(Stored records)
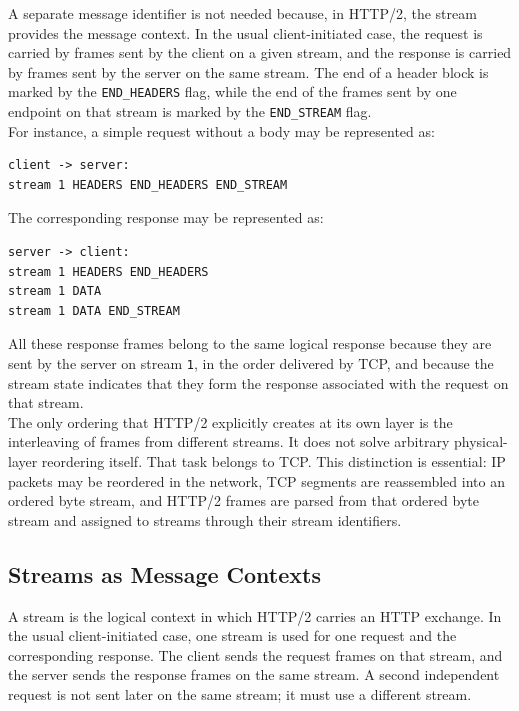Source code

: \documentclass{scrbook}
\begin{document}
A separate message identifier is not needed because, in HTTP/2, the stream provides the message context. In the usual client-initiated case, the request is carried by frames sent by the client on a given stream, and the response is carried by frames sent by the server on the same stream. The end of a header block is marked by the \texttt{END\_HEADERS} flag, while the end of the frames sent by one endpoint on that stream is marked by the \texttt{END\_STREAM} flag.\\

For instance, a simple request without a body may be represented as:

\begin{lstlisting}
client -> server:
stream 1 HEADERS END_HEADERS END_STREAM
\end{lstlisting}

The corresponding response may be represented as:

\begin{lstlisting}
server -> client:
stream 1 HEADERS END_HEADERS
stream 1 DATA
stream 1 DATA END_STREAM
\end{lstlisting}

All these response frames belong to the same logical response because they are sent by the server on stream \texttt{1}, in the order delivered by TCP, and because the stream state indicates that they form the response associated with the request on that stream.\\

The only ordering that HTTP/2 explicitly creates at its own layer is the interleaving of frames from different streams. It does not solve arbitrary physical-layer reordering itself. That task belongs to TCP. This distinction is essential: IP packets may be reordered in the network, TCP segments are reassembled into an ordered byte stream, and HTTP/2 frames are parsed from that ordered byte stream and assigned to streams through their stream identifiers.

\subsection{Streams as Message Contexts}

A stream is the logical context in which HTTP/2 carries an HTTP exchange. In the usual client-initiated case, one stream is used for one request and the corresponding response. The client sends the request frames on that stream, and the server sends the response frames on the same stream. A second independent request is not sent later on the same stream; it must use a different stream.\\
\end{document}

(Goal of the exercise) Pull every line containing "DATA" from the entries above and copy it.

(Finished task)
stream 1 DATA
stream 1 DATA END_STREAM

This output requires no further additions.